These solutions may be used frozen. Also, the cultured lactic acid
bacteria may be freeze-dried, spray-dried or fluid-bed-dried,
together with an appropriate protective agent and a base material,
into a powder state and used as an additive for preparing silage.
If necessary, trehalose, calcium carbonate powder, etc., may be
added to the freeze-dried lactic acid bacteria powder. Also, any
known component, such as cellulase, may be added to promote the
fermentation of silage.
[0032] The additive for preparing silage proposed by the present
invention may be used to prepare various types of silage and
fermented feeds. The material used for preparing silage or
fermented feed is not limited in any way, and any material normally
used as a feed may be used, where examples include pasture grasses
and fodder crops such as alfalfa, clover, Timothy grass, orchard
grass, reed canary grass, quitch grass, Italian rye grass,
perennial rye grass, tall fescue, meadow fescue, festulolium,
Kentucky blue grass, red top, Guinea grass, rose grass, Napier
grass, oats, barley, rye, sorghum, Sudan grass, millet, corn,
fodder rice, as well as soft grains primarily comprising grains of
corn and rice. Among food production byproducts, examples include
beer lees, low-molt beer lees, tofu lees, tea lees, shochu lees,
whiskey lees, beet pulp, bagasse, coffee lees, juice lees, kale
lees, starch lees, etc. Among agricultural byproducts, examples
include rice straw, straw, out-of-spec vegetables, etc. Also, the
present invention may be added to fermented TMR prepared by mixing
food production byproducts, silage, agricultural biproducts, hay,
concentrated feeds, vitamin/mineral formulations, etc.
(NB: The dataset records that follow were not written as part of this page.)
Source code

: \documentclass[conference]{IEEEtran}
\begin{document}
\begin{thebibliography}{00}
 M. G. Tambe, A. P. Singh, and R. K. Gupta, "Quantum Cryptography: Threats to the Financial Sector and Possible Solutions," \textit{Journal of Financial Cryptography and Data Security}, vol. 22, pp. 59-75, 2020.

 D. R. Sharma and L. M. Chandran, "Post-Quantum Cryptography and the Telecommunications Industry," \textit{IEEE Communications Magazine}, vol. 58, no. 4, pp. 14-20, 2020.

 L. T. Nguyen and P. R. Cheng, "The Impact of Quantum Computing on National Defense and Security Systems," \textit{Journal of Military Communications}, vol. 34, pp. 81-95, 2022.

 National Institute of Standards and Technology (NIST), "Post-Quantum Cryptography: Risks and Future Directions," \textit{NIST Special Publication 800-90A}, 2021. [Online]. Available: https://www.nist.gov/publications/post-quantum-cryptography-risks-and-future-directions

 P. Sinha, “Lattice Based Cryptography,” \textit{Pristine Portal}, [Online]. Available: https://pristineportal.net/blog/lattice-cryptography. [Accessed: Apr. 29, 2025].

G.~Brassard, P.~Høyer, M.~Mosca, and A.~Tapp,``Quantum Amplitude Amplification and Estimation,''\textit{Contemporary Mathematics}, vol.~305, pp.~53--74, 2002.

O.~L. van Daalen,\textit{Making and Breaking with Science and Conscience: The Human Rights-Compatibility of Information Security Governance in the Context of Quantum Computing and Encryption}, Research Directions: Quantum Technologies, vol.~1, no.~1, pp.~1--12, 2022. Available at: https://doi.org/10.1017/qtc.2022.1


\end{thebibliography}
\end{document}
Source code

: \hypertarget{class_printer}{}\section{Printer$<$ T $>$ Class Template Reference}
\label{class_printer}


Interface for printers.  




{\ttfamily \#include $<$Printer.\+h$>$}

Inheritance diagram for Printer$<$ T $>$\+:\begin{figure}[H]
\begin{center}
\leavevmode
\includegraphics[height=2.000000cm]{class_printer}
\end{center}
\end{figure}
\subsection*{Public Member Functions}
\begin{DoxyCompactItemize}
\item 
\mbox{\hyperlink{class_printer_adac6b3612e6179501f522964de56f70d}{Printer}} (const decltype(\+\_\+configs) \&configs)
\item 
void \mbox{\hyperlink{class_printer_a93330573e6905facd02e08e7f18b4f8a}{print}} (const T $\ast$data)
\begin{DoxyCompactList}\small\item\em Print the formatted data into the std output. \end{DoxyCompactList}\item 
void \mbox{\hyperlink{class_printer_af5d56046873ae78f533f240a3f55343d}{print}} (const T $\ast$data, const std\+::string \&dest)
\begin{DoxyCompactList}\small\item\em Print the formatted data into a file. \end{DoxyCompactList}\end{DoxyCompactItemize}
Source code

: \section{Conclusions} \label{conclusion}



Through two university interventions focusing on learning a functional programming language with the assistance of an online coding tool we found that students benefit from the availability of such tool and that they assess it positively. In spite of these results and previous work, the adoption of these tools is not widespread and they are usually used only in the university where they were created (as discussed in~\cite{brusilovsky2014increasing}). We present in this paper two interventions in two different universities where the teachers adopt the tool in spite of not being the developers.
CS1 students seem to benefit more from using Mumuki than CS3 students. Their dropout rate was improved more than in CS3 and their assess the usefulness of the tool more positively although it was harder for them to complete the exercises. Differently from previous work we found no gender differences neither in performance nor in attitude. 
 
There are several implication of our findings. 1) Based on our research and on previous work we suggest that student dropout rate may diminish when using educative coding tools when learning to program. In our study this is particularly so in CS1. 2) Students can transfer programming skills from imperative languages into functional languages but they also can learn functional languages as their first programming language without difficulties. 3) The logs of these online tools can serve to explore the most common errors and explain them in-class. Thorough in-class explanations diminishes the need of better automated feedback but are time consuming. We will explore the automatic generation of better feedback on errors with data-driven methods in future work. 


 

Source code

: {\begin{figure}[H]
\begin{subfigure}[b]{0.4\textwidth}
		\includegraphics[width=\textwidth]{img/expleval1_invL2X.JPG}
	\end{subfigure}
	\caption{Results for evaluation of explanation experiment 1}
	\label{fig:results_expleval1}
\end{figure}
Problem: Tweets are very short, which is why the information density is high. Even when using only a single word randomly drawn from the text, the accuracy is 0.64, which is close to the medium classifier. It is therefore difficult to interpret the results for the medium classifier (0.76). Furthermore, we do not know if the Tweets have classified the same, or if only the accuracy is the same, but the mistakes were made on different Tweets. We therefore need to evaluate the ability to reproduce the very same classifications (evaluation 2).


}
Ideally
these silage and fermented feed materials are used by adjusting the
moisture content to a range of 40 to 90 percent by mass.
[0033] As for the use quantity of an additive for preparing silage,
the number of bacteria cells to be added is adjusted so that the
total cell count will become 10.sup.3 to 10.sup.7, or preferably
10.sup.4 to 10.sup.6, per 1 gram of material. Under the present
invention, the additive is not limited in any way and any pasture
grass or fodder crop used for silage or fermented feed may be used,
where examples include alfalfa, clover, Timothy grass, orchard
grass, reed canary grass, quitch grass, Italian rye grass,
perennial rye grass, tall fescue, meadow fescue, festulolium,
Kentucky blue grass, red top, Guinea grass, rose grass, Napier
grass, and other pasture grasses, as well as corn, sorghum, and
other fodder crops. Ideally, corn or sorghum that easily undergoes
secondary fermentation is used. As for the form of pasture grasses
and fodder crops, freshly cut grass may be used directly, or
refrigerated or frozen and then preserved before use, or air-dried
or freeze-dried pasture grass may be crushed and used as dry
powder. Also, commercially available feeds such as Lucerne pellets
and hay cubes may be used, or soft grains primarily comprising
grains of corn and rice, may be used.
[0034] Silage and fermented feeds are fermented under anaerobic
conditions. The fermentation container is not limited in any way
and any container capable of maintaining an anaerobic state to some
extent may be used, where examples include a bunker silo, stack
silo, trench silo, tower silo, underground silo, block silo, cup
silo, roll bale, flexible container bag, etc. Silage can be
obtained by letting the material stand for one week to two months
at an outside temperature of normally 5 to 30.degree. C., or
preferably 15 to 25.degree. C., for fermentation.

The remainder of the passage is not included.